State leaders State leaders seeking a budget fall guy, pick energy industry
Desperate to close a $2.2 billion revenue gap in an overdue $32 billion budget for 2017-18, the state Senate has advanced a unique proposal on to the state House.
The Senate has approved a drilling tax on the natural gas industry. In return, the state is promising an expedited permitting process on new drilling activity.
In other words, the state and the industry both get something they have wanted for a long time.
As expected, business groups are pushing back against the proposal, claiming the increased energy taxes will hurt the industry’s competitive standing, trigger higher bills for consumers and frighten away investment.
All that is probably true. What’s also true is that the state has a budget shortfall that needs to be solved – like yesterday.

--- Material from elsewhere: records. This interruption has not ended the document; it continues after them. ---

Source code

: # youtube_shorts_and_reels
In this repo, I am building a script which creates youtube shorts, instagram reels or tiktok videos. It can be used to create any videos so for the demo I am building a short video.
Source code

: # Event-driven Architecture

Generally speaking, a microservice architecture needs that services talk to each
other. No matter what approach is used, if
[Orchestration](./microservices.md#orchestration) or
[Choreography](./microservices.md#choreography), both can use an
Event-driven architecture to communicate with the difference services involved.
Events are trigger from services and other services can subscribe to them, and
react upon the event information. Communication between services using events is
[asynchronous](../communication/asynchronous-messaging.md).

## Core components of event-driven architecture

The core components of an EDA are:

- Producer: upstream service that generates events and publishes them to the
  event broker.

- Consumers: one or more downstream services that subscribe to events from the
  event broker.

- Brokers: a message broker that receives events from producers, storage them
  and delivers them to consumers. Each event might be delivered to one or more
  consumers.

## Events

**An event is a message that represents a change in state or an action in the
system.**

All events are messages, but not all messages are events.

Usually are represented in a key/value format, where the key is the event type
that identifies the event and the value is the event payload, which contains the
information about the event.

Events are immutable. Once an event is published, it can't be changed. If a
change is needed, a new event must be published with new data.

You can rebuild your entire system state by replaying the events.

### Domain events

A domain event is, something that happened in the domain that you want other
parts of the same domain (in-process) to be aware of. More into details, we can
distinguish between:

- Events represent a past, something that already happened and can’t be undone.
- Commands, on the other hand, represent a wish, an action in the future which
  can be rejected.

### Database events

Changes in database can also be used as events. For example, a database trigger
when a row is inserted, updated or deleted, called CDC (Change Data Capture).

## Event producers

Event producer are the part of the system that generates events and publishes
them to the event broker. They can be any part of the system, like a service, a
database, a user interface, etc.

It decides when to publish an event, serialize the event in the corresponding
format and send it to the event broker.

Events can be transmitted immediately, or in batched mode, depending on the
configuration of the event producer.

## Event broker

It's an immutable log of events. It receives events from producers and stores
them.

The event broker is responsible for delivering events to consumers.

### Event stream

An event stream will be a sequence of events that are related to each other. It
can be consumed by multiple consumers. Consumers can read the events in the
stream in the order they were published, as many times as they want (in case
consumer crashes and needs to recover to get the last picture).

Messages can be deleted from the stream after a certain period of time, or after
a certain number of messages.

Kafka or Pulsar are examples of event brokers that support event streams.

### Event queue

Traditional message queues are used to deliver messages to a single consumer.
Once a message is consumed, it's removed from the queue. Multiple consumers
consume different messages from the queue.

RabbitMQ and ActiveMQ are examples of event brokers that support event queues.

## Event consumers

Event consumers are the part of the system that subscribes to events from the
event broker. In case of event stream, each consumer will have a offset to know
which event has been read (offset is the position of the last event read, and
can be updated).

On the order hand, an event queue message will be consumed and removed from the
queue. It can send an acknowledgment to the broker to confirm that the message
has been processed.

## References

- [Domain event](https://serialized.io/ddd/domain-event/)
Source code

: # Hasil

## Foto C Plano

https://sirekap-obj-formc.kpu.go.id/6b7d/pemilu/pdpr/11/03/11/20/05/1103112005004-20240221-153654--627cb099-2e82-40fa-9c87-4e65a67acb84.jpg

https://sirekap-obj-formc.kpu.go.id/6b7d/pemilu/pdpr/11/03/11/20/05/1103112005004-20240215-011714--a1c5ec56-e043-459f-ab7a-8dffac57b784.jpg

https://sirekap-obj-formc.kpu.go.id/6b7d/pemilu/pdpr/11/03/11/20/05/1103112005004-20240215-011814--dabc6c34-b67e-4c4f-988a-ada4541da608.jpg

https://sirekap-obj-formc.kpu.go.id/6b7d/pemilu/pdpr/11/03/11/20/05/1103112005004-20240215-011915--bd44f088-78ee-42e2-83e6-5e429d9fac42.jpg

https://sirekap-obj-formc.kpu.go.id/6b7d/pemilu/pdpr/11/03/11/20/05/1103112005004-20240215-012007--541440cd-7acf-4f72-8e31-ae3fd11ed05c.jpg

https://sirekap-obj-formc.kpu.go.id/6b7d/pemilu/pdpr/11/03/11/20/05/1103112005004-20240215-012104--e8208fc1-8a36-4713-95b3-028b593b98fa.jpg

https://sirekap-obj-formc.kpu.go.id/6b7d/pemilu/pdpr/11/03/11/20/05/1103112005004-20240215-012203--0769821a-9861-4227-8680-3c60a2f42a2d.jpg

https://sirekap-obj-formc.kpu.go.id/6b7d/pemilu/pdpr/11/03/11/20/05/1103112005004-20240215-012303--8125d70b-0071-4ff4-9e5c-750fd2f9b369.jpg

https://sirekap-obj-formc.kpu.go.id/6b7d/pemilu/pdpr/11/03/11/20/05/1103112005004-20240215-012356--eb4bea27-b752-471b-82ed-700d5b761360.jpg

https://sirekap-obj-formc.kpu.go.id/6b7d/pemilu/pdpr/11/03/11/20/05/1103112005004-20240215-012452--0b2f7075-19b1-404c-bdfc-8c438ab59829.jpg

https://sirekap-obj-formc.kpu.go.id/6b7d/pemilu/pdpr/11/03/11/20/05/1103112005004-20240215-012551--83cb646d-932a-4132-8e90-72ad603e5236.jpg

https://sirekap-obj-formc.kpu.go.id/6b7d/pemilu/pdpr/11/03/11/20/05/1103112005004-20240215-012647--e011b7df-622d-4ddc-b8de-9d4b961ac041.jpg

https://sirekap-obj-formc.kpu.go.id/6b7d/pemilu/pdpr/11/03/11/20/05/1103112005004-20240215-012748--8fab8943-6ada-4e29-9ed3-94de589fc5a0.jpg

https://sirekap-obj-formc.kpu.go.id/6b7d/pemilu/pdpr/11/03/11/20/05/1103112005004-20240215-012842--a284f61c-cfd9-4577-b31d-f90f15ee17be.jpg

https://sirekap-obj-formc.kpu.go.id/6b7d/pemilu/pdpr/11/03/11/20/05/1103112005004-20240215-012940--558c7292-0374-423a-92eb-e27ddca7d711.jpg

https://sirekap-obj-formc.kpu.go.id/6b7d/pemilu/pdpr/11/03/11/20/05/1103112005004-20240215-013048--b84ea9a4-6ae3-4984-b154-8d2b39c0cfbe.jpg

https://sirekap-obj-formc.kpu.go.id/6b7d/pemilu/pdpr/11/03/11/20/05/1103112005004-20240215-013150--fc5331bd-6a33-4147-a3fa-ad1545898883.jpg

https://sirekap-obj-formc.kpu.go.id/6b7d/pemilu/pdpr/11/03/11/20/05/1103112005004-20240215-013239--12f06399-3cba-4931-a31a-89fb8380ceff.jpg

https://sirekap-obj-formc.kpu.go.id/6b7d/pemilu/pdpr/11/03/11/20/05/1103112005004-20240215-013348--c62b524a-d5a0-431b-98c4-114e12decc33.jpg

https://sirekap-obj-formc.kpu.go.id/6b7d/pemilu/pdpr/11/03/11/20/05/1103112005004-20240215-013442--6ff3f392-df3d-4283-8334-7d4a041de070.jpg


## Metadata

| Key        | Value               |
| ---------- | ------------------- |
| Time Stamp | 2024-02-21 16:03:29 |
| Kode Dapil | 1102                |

We understand that it may be time for a modest severance tax on the gas industry in Pennsylvania in addition to the existing impact fee. Much of the $1.2 billion that has been generated by the impact fee since 2012 has been distributed to communities hosting the industry.
These revenue generating solutions would be easier to swallow if it was obvious the state’s leadership had done everything possible to limit the budget’s expense side of $32 billion, which is about 40 percent more than a decade ago. We are very skeptical of that and we hold multiple parties responsible for the budget’s size.
But the state does need to get a budget in place before it teeters on bankruptcy.
However, when consumers are receiving higher energy bills a year from now, they need to let lawmakers, not the business, know about their unhappiness. Loose spending – not a greedy energy industry – is the culprit.